(Exercise instructions): Given the entries below, would you transcribe exactly the lines starting at the one with "This notebook implements" and ending at the one with "Here are some", both kept, pictures omitted, nothing extra?

(Data):
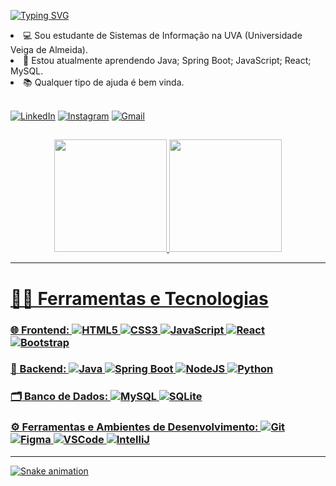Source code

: [![Typing SVG](https://readme-typing-svg.demolab.com?font=Fira+Code&pause=1000&color=CA0000&random=false&width=435&lines=Hey%2C+Welcome!!!+%F0%9F%91%8B;I'm+Beatriz+Kloss!+%F0%9F%A4%93)](https://git.io/typing-svg)

<li>💻 Sou estudante de Sistemas de Informação na UVA (Universidade Veiga de Almeida).</li>
<li>🌱 Estou atualmente aprendendo Java; Spring Boot; JavaScript; React; MySQL.</li>
<li>📚 Qualquer tipo de ajuda é bem vinda.</li>
</br>

[![LinkedIn](https://img.shields.io/badge/LinkedIn-0077B5?style=for-the-badge&logo=linkedin&logoColor=white)](https://www.linkedin.com/in/beatriz-kloss-1b258b22b/)
[![Instagram](https://img.shields.io/badge/-Instagram-%23E4405F?style=for-the-badge&logo=instagram&logoColor=white)](https://www.instagram.com/beakloss/)
[![Gmail](https://img.shields.io/badge/Gmail-333333?style=for-the-badge&logo=gmail&logoColor=red)](mailto:beatrizkloss@gmail.com)

##

<div align="center">
<a href="https://github.com/beatrizkloss">
<img height="180em" src="https://github-readme-stats.vercel.app/api?username=beatrizkloss&show_icons=true&theme=dark"/>
<img height="180em" src="https://github-readme-stats.vercel.app/api/top-langs/?username=beatrizkloss&layout=compact&show_icons=true&theme=dark"/>

</div>

---

# 🧑‍💻 Ferramentas e Tecnologias

### 🌐 Frontend: ![HTML5](https://img.shields.io/badge/HTML5-E34F26?style=flat-square&logo=html5&logoColor=white) ![CSS3](https://img.shields.io/badge/CSS3-1572B6?style=flat-square&logo=css3&logoColor=white) ![JavaScript](https://img.shields.io/badge/JavaScript-F7DF1E?style=flat-square&logo=javascript&logoColor=black) ![React](https://img.shields.io/badge/React-20232A?style=flat-square&logo=react&logoColor=61DAFB) ![Bootstrap](https://img.shields.io/badge/Bootstrap-563D7C?style=flat-square&logo=bootstrap&logoColor=white)


### 🔧 Backend: ![Java](https://img.shields.io/badge/Java-%231793D1?style=flat-square&logo=openjdk&logoColor=%23000000) ![Spring Boot](https://img.shields.io/badge/Spring%20Boot-%236DB33F?style=flat-square&logo=springboot&logoColor=white) ![NodeJS](https://img.shields.io/badge/node.js-6DA55F?style=flat-square&logo=node.js&logoColor=white) ![Python](https://img.shields.io/badge/python-3670A0?style=flat-square&logo=python&logoColor=ffdd54) 


### 🗂️ Banco de Dados: ![MySQL](https://img.shields.io/badge/MySQL-005C84?style=flat-square&logo=mysql&logoColor=white) ![SQLite](https://img.shields.io/badge/Sqlite-003B57?style=flat-square&logo=sqlite&logoColor=white)

### ⚙️ Ferramentas e Ambientes de Desenvolvimento: ![Git](https://img.shields.io/badge/GIT-E44C30?style=flat-square&logo=git&logoColor=white) ![Figma](https://img.shields.io/badge/Figma-696969?style=flat-square&logo=figma&logoColor=figma) ![VSCode](https://img.shields.io/badge/VSCode-0078D4?style=flat-square&logo=visual%20studio%20code&logoColor=white) ![IntelliJ](https://img.shields.io/badge/IntelliJ_IDEA-000000.svg?style=flat-square&logo=intellij-idea&logoColor=white)

---

![Snake animation](https://github.com/beatrizkloss/beatrizkloss/blob/output/github-contribution-grid-snake.svg)
                                                             
    

   



 
 
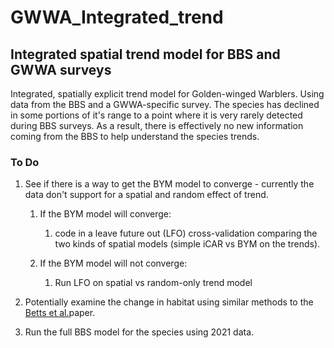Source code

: # GWWA_Integrated_trend

## Integrated spatial trend model for BBS and GWWA surveys

Integrated, spatially explicit trend model for Golden-winged Warblers. Using data from the BBS and a GWWA-specific survey. The species has declined in some portions of it's range to a point where it is very rarely detected during BBS surveys. As a result, there is effectively no new information coming from the BBS to help understand the species trends.

### To Do

1.  See if there is a way to get the BYM model to converge - currently the data don't support for a spatial and random effect of trend.

    1.  If the BYM model will converge:

        1.  code in a leave future out (LFO) cross-validation comparing the two kinds of spatial models (simple iCAR vs BYM on the trends).

    2.  If the BYM model will not converge:

        1.  Run LFO on spatial vs random-only trend model

2.  Potentially examine the change in habitat using similar methods to the [Betts et al.](https://doi.org/10.1038/s41559-022-01737-8)paper.

3.  Run the full BBS model for the species using 2021 data.
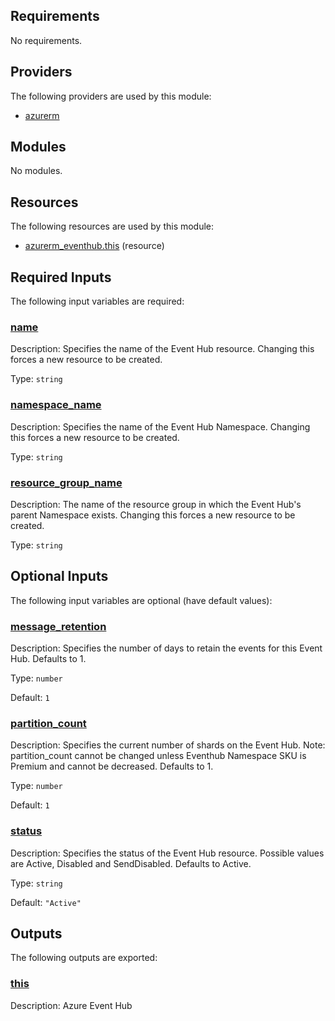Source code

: <!-- BEGIN_TF_DOCS -->
## Requirements

No requirements.

## Providers

The following providers are used by this module:

- <a name="provider_azurerm"></a> [azurerm](#provider\_azurerm)

## Modules

No modules.

## Resources

The following resources are used by this module:

- [azurerm_eventhub.this](https://registry.terraform.io/providers/hashicorp/azurerm/latest/docs/resources/eventhub) (resource)

## Required Inputs

The following input variables are required:

### <a name="input_name"></a> [name](#input\_name)

Description: Specifies the name of the Event Hub resource. Changing this forces a new resource to be created.

Type: `string`

### <a name="input_namespace_name"></a> [namespace\_name](#input\_namespace\_name)

Description: Specifies the name of the Event Hub Namespace. Changing this forces a new resource to be created.

Type: `string`

### <a name="input_resource_group_name"></a> [resource\_group\_name](#input\_resource\_group\_name)

Description: The name of the resource group in which the Event Hub's parent Namespace exists. Changing this forces a new resource to be created.

Type: `string`

## Optional Inputs

The following input variables are optional (have default values):

### <a name="input_message_retention"></a> [message\_retention](#input\_message\_retention)

Description: Specifies the number of days to retain the events for this Event Hub. Defaults to 1.

Type: `number`

Default: `1`

### <a name="input_partition_count"></a> [partition\_count](#input\_partition\_count)

Description: Specifies the current number of shards on the Event Hub. Note: partition\_count cannot be changed unless Eventhub Namespace SKU is Premium and cannot be decreased. Defaults to 1.

Type: `number`

Default: `1`

### <a name="input_status"></a> [status](#input\_status)

Description: Specifies the status of the Event Hub resource. Possible values are Active, Disabled and SendDisabled. Defaults to Active.

Type: `string`

Default: `"Active"`

## Outputs

The following outputs are exported:

### <a name="output_this"></a> [this](#output\_this)

Description: Azure Event Hub
<!-- END_TF_DOCS -->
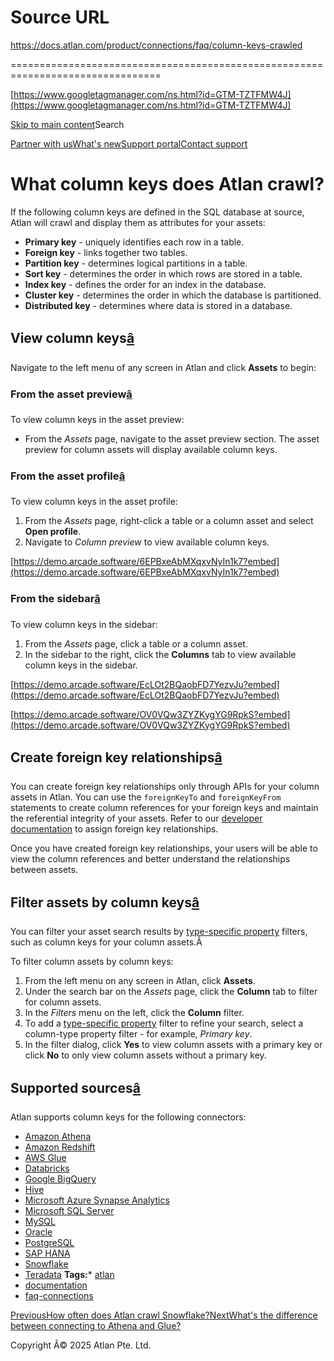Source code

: # Source URL
https://docs.atlan.com/product/connections/faq/column-keys-crawled

================================================================================

<!--
canonical: https://docs.atlan.com/product/connections/faq/column-keys-crawled
link-alternate: https://docs.atlan.com/product/connections/faq/column-keys-crawled
meta-description: Learn about what column keys does atlan crawl?.
meta-docsearch:docusaurus_tag: docs-default-current
meta-docsearch:language: en
meta-docsearch:version: current
meta-docusaurus_locale: en
meta-docusaurus_tag: docs-default-current
meta-docusaurus_version: current
meta-generator: Docusaurus v3.8.1
meta-og-description: Learn about what column keys does atlan crawl?.
meta-og-locale: en
meta-og-title: What column keys does Atlan crawl? | Atlan Documentation
meta-og-url: https://docs.atlan.com/product/connections/faq/column-keys-crawled
meta-twitter:card: summary_large_image
meta-viewport: width=device-width,initial-scale=1
title: What column keys does Atlan crawl? | Atlan Documentation
-->

[https://www.googletagmanager.com/ns.html?id=GTM-TZTFMW4J](https://www.googletagmanager.com/ns.html?id=GTM-TZTFMW4J)

[Skip to main content](#__docusaurus_skipToContent_fallback)Search

[Partner with us](https://docs.google.com/forms/d/e/1FAIpQLScuAIhCm2GS7YFstrOjawbP8J7PUmOynQo7wI2yGCcCyEcVSw/viewform)[What's new](https://shipped.atlan.com/)[Support portal](https://atlan.zendesk.com/auth/v2/login/signin?return_to=https%3A%2F%2Fatlan.zendesk.com%2Fhc%2Fen-us&theme=hc&locale=en-us&brand_id=1900000425113&auth_origin=1900000425113%2Cfalse%2Ctrue)[Contact support](/support/submit-request)

What column keys does Atlan crawl?
==================================

If the following column keys are defined in the SQL database at source, Atlan will crawl and display them as attributes for your assets:

* **Primary key** \- uniquely identifies each row in a table.
* **Foreign key** \- links together two tables.
* **Partition key** \- determines logical partitions in a table.
* **Sort key** \- determines the order in which rows are stored in a table.
* **Index key** \- defines the order for an index in the database.
* **Cluster key** \- determines the order in which the database is partitioned.
* **Distributed key** \- determines where data is stored in a database.

View column keys[â](#view-column-keys "Direct link to View column keys")
--------------------------------------------------------------------------

Navigate to the left menu of any screen in Atlan and click **Assets** to begin:

### From the asset preview[â](#from-the-asset-preview "Direct link to From the asset preview")

To view column keys in the asset preview:

* From the *Assets* page, navigate to the asset preview section. The asset preview for column assets will display available column keys.

### From the asset profile[â](#from-the-asset-profile "Direct link to From the asset profile")

To view column keys in the asset profile:

1. From the *Assets* page, right\-click a table or a column asset and select **Open profile**.
2. Navigate to *Column preview* to view available column keys.

[https://demo.arcade.software/6EPBxeAbMXqxvNyIn1k7?embed](https://demo.arcade.software/6EPBxeAbMXqxvNyIn1k7?embed)

### From the sidebar[â](#from-the-sidebar "Direct link to From the sidebar")

To view column keys in the sidebar:

1. From the *Assets* page, click a table or a column asset.
2. In the sidebar to the right, click the **Columns** tab to view available column keys in the sidebar.

[https://demo.arcade.software/EcLOt2BQaobFD7YezvJu?embed](https://demo.arcade.software/EcLOt2BQaobFD7YezvJu?embed)

[https://demo.arcade.software/OV0VQw3ZYZKygYG9RpkS?embed](https://demo.arcade.software/OV0VQw3ZYZKygYG9RpkS?embed)

Create foreign key relationships[â](#create-foreign-key-relationships "Direct link to Create foreign key relationships")
--------------------------------------------------------------------------------------------------------------------------

You can create foreign key relationships only through APIs for your column assets in Atlan. You can use the `foreignKeyTo` and `foreignKeyFrom` statements to create column references for your foreign keys and maintain the referential integrity of your assets. Refer to our [developer documentation](https://developer.atlan.com/models/entities/column/?h=forei#foreignkeyfrom-column) to assign foreign key relationships.

Once you have created foreign key relationships, your users will be able to view the column references and better understand the relationships between assets.

Filter assets by column keys[â](#filter-assets-by-column-keys "Direct link to Filter assets by column keys")
--------------------------------------------------------------------------------------------------------------

You can filter your asset search results by [type\-specific property](/product/capabilities/discovery/how-tos/use-the-filters-menu) filters, such as column keys for your column assets.Â

To filter column assets by column keys:

1. From the left menu on any screen in Atlan, click **Assets**.
2. Under the search bar on the *Assets* page, click the **Column** tab to filter for column assets.
3. In the *Filters* menu on the left, click the **Column** filter.
4. To add a [type\-specific property](/product/capabilities/discovery/how-tos/use-the-filters-menu) filter to refine your search, select a column\-type property filter \- for example, *Primary key*.
5. In the filter dialog, click **Yes** to view column assets with a primary key or click **No** to only view column assets without a primary key.

Supported sources[â](#supported-sources "Direct link to Supported sources")
-----------------------------------------------------------------------------

Atlan supports column keys for the following connectors:

* [Amazon Athena](/apps/connectors/database/amazon-athena/references/what-does-atlan-crawl-from-amazon-athena#columns)
* [Amazon Redshift](/apps/connectors/data-warehouses/amazon-redshift/references/what-does-atlan-crawl-from-amazon-redshift#columns)
* [AWS Glue](/apps/connectors/etl-tools/aws-glue/references/what-does-atlan-crawl-from-aws-glue#views)
* [Databricks](/apps/connectors/data-warehouses/databricks/references/what-does-atlan-crawl-from-databricks#columns)
* [Google BigQuery](/apps/connectors/data-warehouses/google-bigquery/references/what-does-atlan-crawl-from-google-bigquery#columns)
* [Hive](/apps/connectors/database/hive/references/what-does-atlan-crawl-from-hive#columns)
* [Microsoft Azure Synapse Analytics](/apps/connectors/data-warehouses/microsoft-azure-synapse-analytics/references/what-does-atlan-crawl-from-microsoft-azure-synapse-analytics#columns)
* [Microsoft SQL Server](/apps/connectors/database/microsoft-sql-server/references/what-does-atlan-crawl-from-microsoft-sql-server#columns)
* [MySQL](/apps/connectors/database/mysql/references/what-does-atlan-crawl-from-mysql#columns)
* [Oracle](/apps/connectors/database/oracle/references/what-does-atlan-crawl-from-oracle#columns)
* [PostgreSQL](/apps/connectors/database/postgresql/references/what-does-atlan-crawl-from-postgresql#columns)
* [SAP HANA](/apps/connectors/database/sap-hana/references/what-does-atlan-crawl-from-sap-hana#columns)
* [Snowflake](/apps/connectors/data-warehouses/snowflake/references/what-does-atlan-crawl-from-snowflake#columns)
* [Teradata](/apps/connectors/database/teradata/references/what-does-atlan-crawl-from-teradata#columns)
**Tags:*** [atlan](/tags/atlan)
* [documentation](/tags/documentation)
* [faq\-connections](/tags/faq-connections)

[PreviousHow often does Atlan crawl Snowflake?](/product/connections/faq/snowflake-crawl-frequency)[NextWhat's the difference between connecting to Athena and Glue?](/product/connections/faq/athena-vs-glue)

Copyright Â© 2025 Atlan Pte. Ltd.


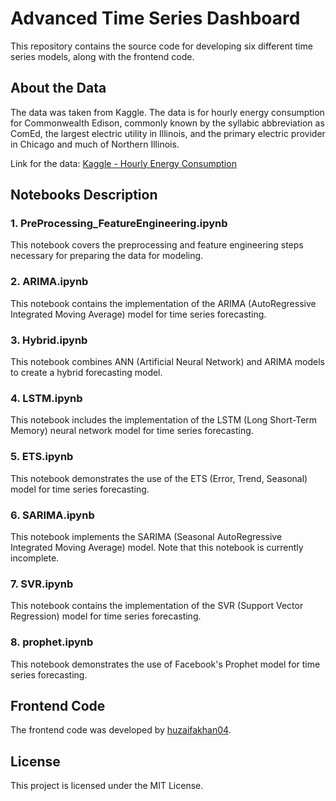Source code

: # Advanced Time Series Dashboard

This repository contains the source code for developing six different time series models, along with the frontend code.

## About the Data

The data was taken from Kaggle. The data is for hourly energy consumption for Commonwealth Edison, commonly known by the syllabic abbreviation as ComEd, the largest electric utility in Illinois, and the primary electric provider in Chicago and much of Northern Illinois.

Link for the data: [Kaggle - Hourly Energy Consumption](https://www.kaggle.com/datasets/robikscube/hourly-energy-consumption?select=COMED_hourly.csv)

## Notebooks Description

### 1. PreProcessing_FeatureEngineering.ipynb
This notebook covers the preprocessing and feature engineering steps necessary for preparing the data for modeling.

### 2. ARIMA.ipynb
This notebook contains the implementation of the ARIMA (AutoRegressive Integrated Moving Average) model for time series forecasting.

### 3. Hybrid.ipynb
This notebook combines ANN (Artificial Neural Network) and ARIMA models to create a hybrid forecasting model.

### 4. LSTM.ipynb
This notebook includes the implementation of the LSTM (Long Short-Term Memory) neural network model for time series forecasting.

### 5. ETS.ipynb
This notebook demonstrates the use of the ETS (Error, Trend, Seasonal) model for time series forecasting.

### 6. SARIMA.ipynb
This notebook implements the SARIMA (Seasonal AutoRegressive Integrated Moving Average) model. Note that this notebook is currently incomplete.

### 7. SVR.ipynb
This notebook contains the implementation of the SVR (Support Vector Regression) model for time series forecasting.

### 8. prophet.ipynb
This notebook demonstrates the use of Facebook's Prophet model for time series forecasting.

## Frontend Code

The frontend code was developed by [huzaifakhan04](https://github.com/huzaifakhan04). 

## License

This project is licensed under the MIT License.
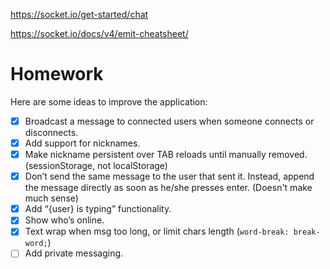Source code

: https://socket.io/get-started/chat

https://socket.io/docs/v4/emit-cheatsheet/

# Homework

Here are some ideas to improve the application:

- [x] Broadcast a message to connected users when someone connects or disconnects.
- [x] Add support for nicknames.
- [x] Make nickname persistent over TAB reloads until manually removed. (sessionStorage, not localStorage)
- [x] Don’t send the same message to the user that sent it. Instead, append the message directly as soon as he/she presses enter. (Doesn't make much sense)
- [x] Add “{user} is typing” functionality.
- [x] Show who’s online.
- [x] Text wrap when msg too long, or limit chars length (`word-break: break-word;`)
- [ ] Add private messaging.
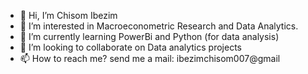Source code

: - 👋 Hi, I’m Chisom Ibezim
- 👀 I’m interested in Macroeconometric Research and Data Analytics. 
- 🌱 I’m currently learning PowerBi and Python (for data analysis)
- 💞️ I’m looking to collaborate on Data analytics projects
- 📫 How to reach me? send me a mail: ibezimchisom007@gmail

<!---
Lisandro007/Lisandro007 is a ✨ special ✨ repository because its `README.md` (this file) appears on your GitHub profile.
You can click the Preview link to take a look at your changes.
--->
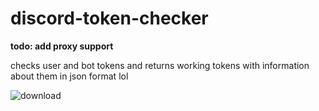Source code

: # discord-token-checker

**todo: add proxy support**

checks user and bot tokens and returns working tokens with information about them in json format lol

![download](https://user-images.githubusercontent.com/38389469/83080486-51e2d400-a04c-11ea-9e0d-8eb6d682a126.png)
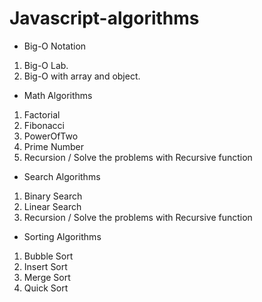 # Javascript-algorithms

- Big-O Notation

1. Big-O Lab.
2. Big-O with array and object.

- Math Algorithms

1.  Factorial
2.  Fibonacci
3.  PowerOfTwo
4.  Prime Number
5.  Recursion / Solve the problems with Recursive function

- Search Algorithms

1. Binary Search
2. Linear Search
3. Recursion / Solve the problems with Recursive function

- Sorting Algorithms

1. Bubble Sort
2. Insert Sort
3. Merge Sort
4. Quick Sort
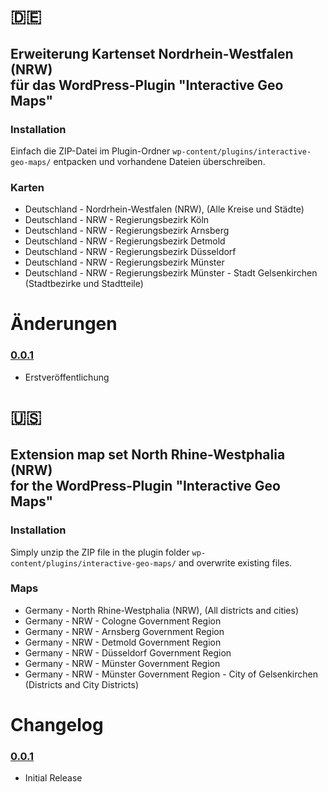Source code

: # :de:

## Erweiterung Kartenset Nordrhein-Westfalen (NRW)<br/>für das WordPress-Plugin "Interactive Geo Maps"

### Installation
Einfach die ZIP-Datei im Plugin-Ordner <code>wp-content/plugins/interactive-geo-maps/</code> entpacken und vorhandene Dateien überschreiben.

### Karten
* Deutschland - Nordrhein-Westfalen (NRW), (Alle Kreise und Städte)
* Deutschland - NRW - Regierungsbezirk Köln
* Deutschland - NRW - Regierungsbezirk Arnsberg
* Deutschland - NRW - Regierungsbezirk Detmold
* Deutschland - NRW - Regierungsbezirk Düsseldorf
* Deutschland - NRW - Regierungsbezirk Münster
* Deutschland - NRW - Regierungsbezirk Münster - Stadt Gelsenkirchen (Stadtbezirke und Stadtteile)

# Änderungen

### [0.0.1]
* Erstveröffentlichung


# :us:

## Extension map set North Rhine-Westphalia (NRW)<br/>for the WordPress-Plugin "Interactive Geo Maps"

### Installation
Simply unzip the ZIP file in the plugin folder <code>wp-content/plugins/interactive-geo-maps/</code> and overwrite existing files.

### Maps
* Germany - North Rhine-Westphalia (NRW), (All districts and cities)
* Germany - NRW - Cologne Government Region
* Germany - NRW - Arnsberg Government Region
* Germany - NRW - Detmold Government Region
* Germany - NRW - Düsseldorf Government Region
* Germany - NRW - Münster Government Region
* Germany - NRW - Münster Government Region - City of Gelsenkirchen (Districts and City Districts)

# Changelog

### [0.0.1]
* Initial Release

[0.0.1]: https://github.com/seabokas/kartenset-nrw-interactive-geo-maps/archive/0.0.1.zip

(Answer box):
This notebook implements the SARIMA (Seasonal AutoRegressive Integrated Moving Average) model. Note that this notebook is currently incomplete.

### 7. SVR.ipynb
This notebook contains the implementation of the SVR (Support Vector Regression) model for time series forecasting.

### 8. prophet.ipynb
This notebook demonstrates the use of Facebook's Prophet model for time series forecasting.

## Frontend Code

The frontend code was developed by [huzaifakhan04](https://github.com/huzaifakhan04). 

## License

This project is licensed under the MIT License.
Source code

: https://socket.io/get-started/chat

https://socket.io/docs/v4/emit-cheatsheet/

# Homework

Here are some ideas to improve the application:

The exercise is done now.